El Cíclope Vidente

Si no hubieses dejado de llevar reloj a los 16 años, habrías mirado hacia tu muñeca izquierda para comprobar que habías vuelto a hacerlo, que eres fiel a tu ritual, que has vuelto a llegar antes de tiempo. “Siempre lo mismo, no sé caminar despacio”, mascullas entre dientes mientras te acercas al lugar acordado. Has quedado con ella en la cafetería que ha elegido, una muy antigua cerca del puerto. La esquina del local está lijada por el salitre que flota en el ambiente, casi puedes masticarlo. Has visto eso antes, esa cicatriz en la piedra, en ese pueblo del norte que a ratos dices que te pertenece. Cosas del mar, supones, que roza y no hace prisioneros. Hay abrazos de los que uno no sale indemne. La silla de la terraza cruje cuando te sientas como lo hacía esa mecedora donde tu abuela te contaba historias de la guerra. Le hubiese gustado este sitio, piensas. Hace sol y eso facilita el pasatiempo recomendado, que mates los minutos que te regala la prisa descifrando lo que te rodea. Faltan 23 minutos.

Es un barrio viejo al que han querido modernizar a brochazo limpio con colores que no combinan, como quien implanta una mano biónica en un brazo anciano. Algo no cuadra. En lo que quizá fue una mercería ahora se venden yogures helados y batidos de cien sabores. Unos metros más adelante, un cartel interrumpe el paso al grito de “COMPRO ORO”. Prefieres no mirar hacia esa librería, que contiene las únicas palabras que no debe. “Se traspasa”. Presidiendo la tragedia, y con sus luces brillantes a modo de anzuelo, una casa de apuestas. Tiene las puertas abiertas, esperando engordar su botín con el desfile diario de bolsillos casi vacíos. Los piratas de hoy no saquean islas, les basta con tu cartera y tus esperanzas. Faltan 17 minutos.

Has oído historias de ese lugar, de la gente que rondaba por el muelle. Los barcos y quienes los habitan siempre traen buenas historias, algunos hasta son ciertas. Polizones con barba poblada y navaja afilada, marineros sin rumbo a los que el whisky hacía valientes hasta la próxima pelea. Mujeres curtidas que los despachaban con un beso en la mejilla y un adiós frío, sin emoción. Para qué, eran carne de cañón. Si te fías de las leyendas, cada madrugada allí era otra bala en la recámara y nadie quería ser el siguiente de la lista, hubo demasiados caídos y nadie dedica poemas a los que mueren por rutina. “Fíate de mí, chico, esos adoquines han visto más sangre que cualquier batalla.” Faltan 6 minutos.

No habías reparado en él.
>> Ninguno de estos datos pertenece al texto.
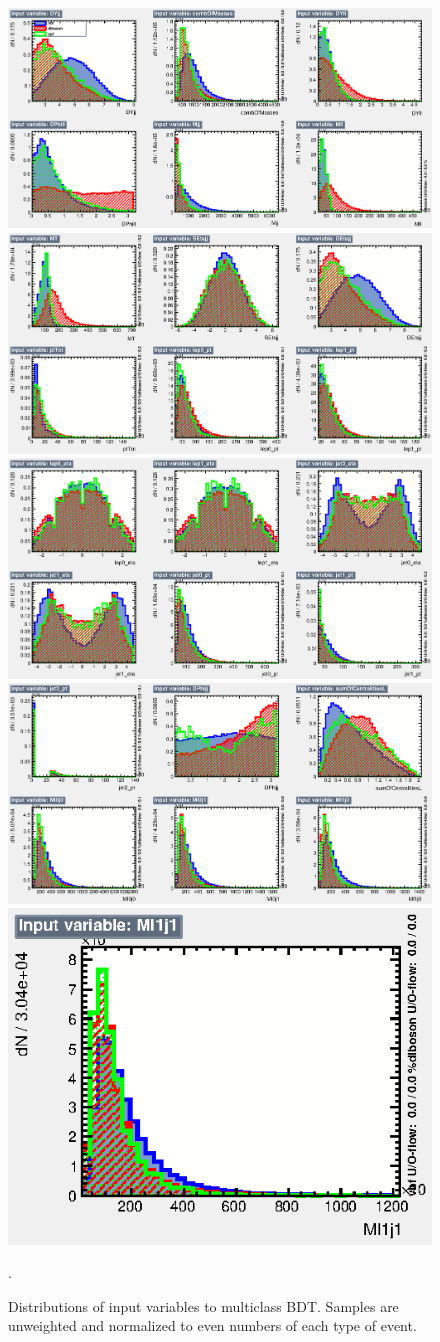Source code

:  
\begin{figure}[!htbp]
    \centering
    \includegraphics[width=0.27\linewidth]{Pictures/finalBDT_def/variables_id_c1.eps} \quad
    \includegraphics[width=0.27\linewidth]{Pictures/finalBDT_def/variables_id_c2.eps} \quad
    \includegraphics[width=0.27\linewidth]{Pictures/finalBDT_def/variables_id_c3.eps}
    \medskip
    \includegraphics[width=0.27\linewidth]{Pictures/finalBDT_def/variables_id_c4.eps} \quad
    \includegraphics[width=0.27\linewidth]{Pictures/finalBDT_def/variables_id_c5.eps}
    \caption{Distributions of input variables to multiclass BDT. Samples are unweighted and normalized to even numbers of each type of event.}.
    \label{fig:multiclassBDTinput}
\end{figure}
%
Un tipo alto, incluso sentado. Camisa abierta hasta donde acaba un medallón brillante, un pantalón raído y unos zapatos hambrientos. Ha colocado un cartel en su mesa, dice que lee el futuro a cambio de una moneda. Puede que sea cierto, tiene un ojo de cristal, no sabes si por algún accidente con la fauna local o por exceso de celo. Hay quien se toma sus dones realmente en serio. “Llegará a tiempo, no te impacientes”, dice mientras saquea su pitillera metálica. Se te escapa una sonrisa, la hoja de servicios expuesta no dice que lea el pensamiento de regalo. “¿Por qué sabes que espero por alguien?”, inquieres. “Hoy no sopla viento, casi se te puede oír pensar en ella. Estoy tuerto, chico, no sordo. Y no te creas que eres la primera estatua que veo ahí sentada.” Apuras el café. Faltan 2 minutos.

Una silueta se recorta al fondo, crece a cada zancada. Pelo suelto y botas negras. Al levantarte tragas saliva, la silla cruje por última vez, parece una despedida. Miras hacia el adivino, te acercas y rebuscas en tu bolsillo. “De momento has acertado el presente, ¿ pero qué me cuentas del futuro, amigo?” dices mientras le ofreces tu moneda más grande y reluciente, esa que parece un doblón de plata. Te mira de arriba a abajo, casi te atraviesa. Saca otro cigarrillo y golpea el filtro dos veces en la mesa. Levanta la barbilla y deja escapar el humo por la nariz, por un momento parece envuelto en misterio. “Guarda eso, úsalo para comprar flores. Me has caído bien, asi que escucha; idos lejos de estas calles, donde nada bueno crece. Dile algo bueno y sincero cada noche, y no te creas demasiado listo si aciertas, no bajes la guardia. Para empezar, eso debería bastar. Y espabila, chico, ya está aquí”. A tu espalda, como dos disparos seguidos, mueren unos pasos envueltos en perfume. De lejos, la campana de una iglesia escupe sus tañidos. Son las seis en punto.